→ **What this task involves**: The answer must be the full listing, word for word, with no pictures in it.

================

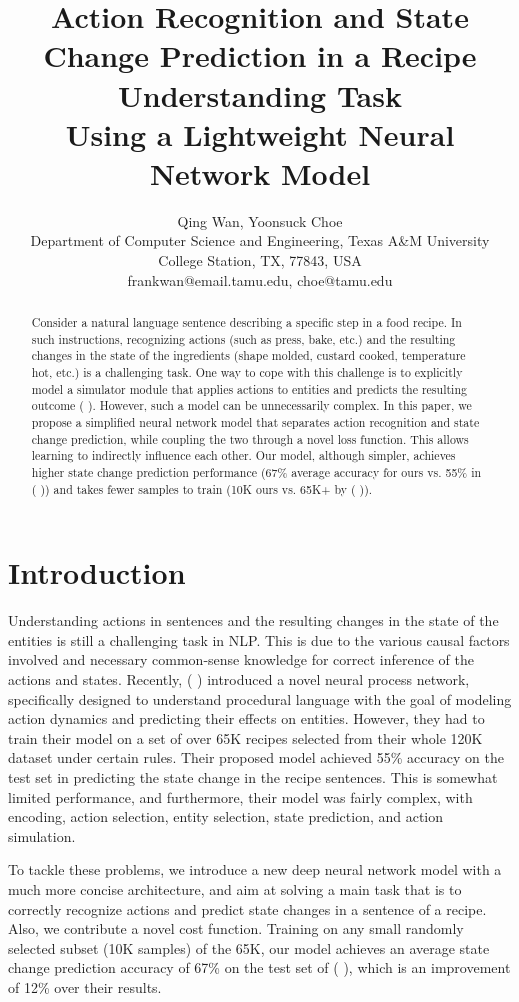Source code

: \documentclass[letterpaper]{article}
\title{Action Recognition and State Change Prediction in a Recipe Understanding Task \\
	Using a Lightweight Neural Network Model \\}
\author{
	Qing Wan,
	Yoonsuck Choe \\
	Department of Computer Science and Engineering, Texas A\&M University\\
	College Station, TX, 77843, USA \\
	frankwan@email.tamu.edu, choe@tamu.edu
}
\newcommand{\citealp}[1]{\citeauthor{#1} \citeyear{#1}}
\begin{document}
\maketitle

\begin{abstract}
Consider a natural language sentence describing a specific step in a food recipe. In such instructions, recognizing actions (such as press, bake, etc.) and the resulting changes in the state of the ingredients (shape molded, custard cooked, temperature hot, etc.) is a challenging task. One way to cope with this challenge is to explicitly model a simulator module that applies actions to entities and predicts the resulting outcome (\citealp{bosselut2017simulating}). However, such a model can be unnecessarily complex. In this paper, we propose a simplified neural network model that separates action recognition and state change prediction, while coupling the two through a novel loss function.  This allows learning to indirectly influence each other. Our model, although simpler, achieves higher state change prediction performance (67\% average accuracy for ours vs. 55\% in (\citealp{bosselut2017simulating})) and takes fewer samples to train (10K ours vs. 65K+ by (\citealp{bosselut2017simulating})).
\end{abstract}

\noindent
\section*{Introduction}
Understanding actions in sentences and the resulting changes in the state of the entities is still a challenging task in NLP.  This is due to the various causal factors involved and necessary common-sense knowledge for correct inference of the actions and states. Recently, (\citealp{bosselut2017simulating}) introduced a novel neural process network, specifically designed to understand procedural language with the goal of modeling action dynamics and predicting their effects on entities. However, they had to train their model on a set of over 65K recipes selected from their whole 120K dataset under certain rules. Their proposed model achieved 55\% accuracy on the test set in predicting the state change in the recipe sentences. This is somewhat limited performance, and furthermore, their model was fairly complex, with encoding, action selection, entity selection, state prediction, and action simulation.

To tackle these problems, we introduce a new deep neural network model with a much more concise architecture, and aim at solving a main task that is to correctly recognize actions and predict state changes in a sentence of a recipe. Also, we contribute a novel cost function. Training on any small randomly selected subset (10K samples) of the 65K, our model achieves an average state change prediction accuracy of 67\% on the test set of (\citealp{bosselut2017simulating}), which is an improvement of 12\% over their results.
\end{document}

================

→ **Output for this task**:
Source code

: \documentclass[letterpaper]{article}
\title{Action Recognition and State Change Prediction in a Recipe Understanding Task \\
	Using a Lightweight Neural Network Model \\}
\author{
	Qing Wan,
	Yoonsuck Choe \\
	Department of Computer Science and Engineering, Texas A\&M University\\
	College Station, TX, 77843, USA \\
	frankwan@email.tamu.edu, choe@tamu.edu
}
\newcommand{\citealp}[1]{\citeauthor{#1} \citeyear{#1}}
\begin{document}
\maketitle

\begin{abstract}
Consider a natural language sentence describing a specific step in a food recipe. In such instructions, recognizing actions (such as press, bake, etc.) and the resulting changes in the state of the ingredients (shape molded, custard cooked, temperature hot, etc.) is a challenging task. One way to cope with this challenge is to explicitly model a simulator module that applies actions to entities and predicts the resulting outcome (\citealp{bosselut2017simulating}). However, such a model can be unnecessarily complex. In this paper, we propose a simplified neural network model that separates action recognition and state change prediction, while coupling the two through a novel loss function.  This allows learning to indirectly influence each other. Our model, although simpler, achieves higher state change prediction performance (67\% average accuracy for ours vs. 55\% in (\citealp{bosselut2017simulating})) and takes fewer samples to train (10K ours vs. 65K+ by (\citealp{bosselut2017simulating})).
\end{abstract}

\noindent
\section*{Introduction}
Understanding actions in sentences and the resulting changes in the state of the entities is still a challenging task in NLP.  This is due to the various causal factors involved and necessary common-sense knowledge for correct inference of the actions and states. Recently, (\citealp{bosselut2017simulating}) introduced a novel neural process network, specifically designed to understand procedural language with the goal of modeling action dynamics and predicting their effects on entities. However, they had to train their model on a set of over 65K recipes selected from their whole 120K dataset under certain rules. Their proposed model achieved 55\% accuracy on the test set in predicting the state change in the recipe sentences. This is somewhat limited performance, and furthermore, their model was fairly complex, with encoding, action selection, entity selection, state prediction, and action simulation.

To tackle these problems, we introduce a new deep neural network model with a much more concise architecture, and aim at solving a main task that is to correctly recognize actions and predict state changes in a sentence of a recipe. Also, we contribute a novel cost function. Training on any small randomly selected subset (10K samples) of the 65K, our model achieves an average state change prediction accuracy of 67\% on the test set of (\citealp{bosselut2017simulating}), which is an improvement of 12\% over their results.
\end{document}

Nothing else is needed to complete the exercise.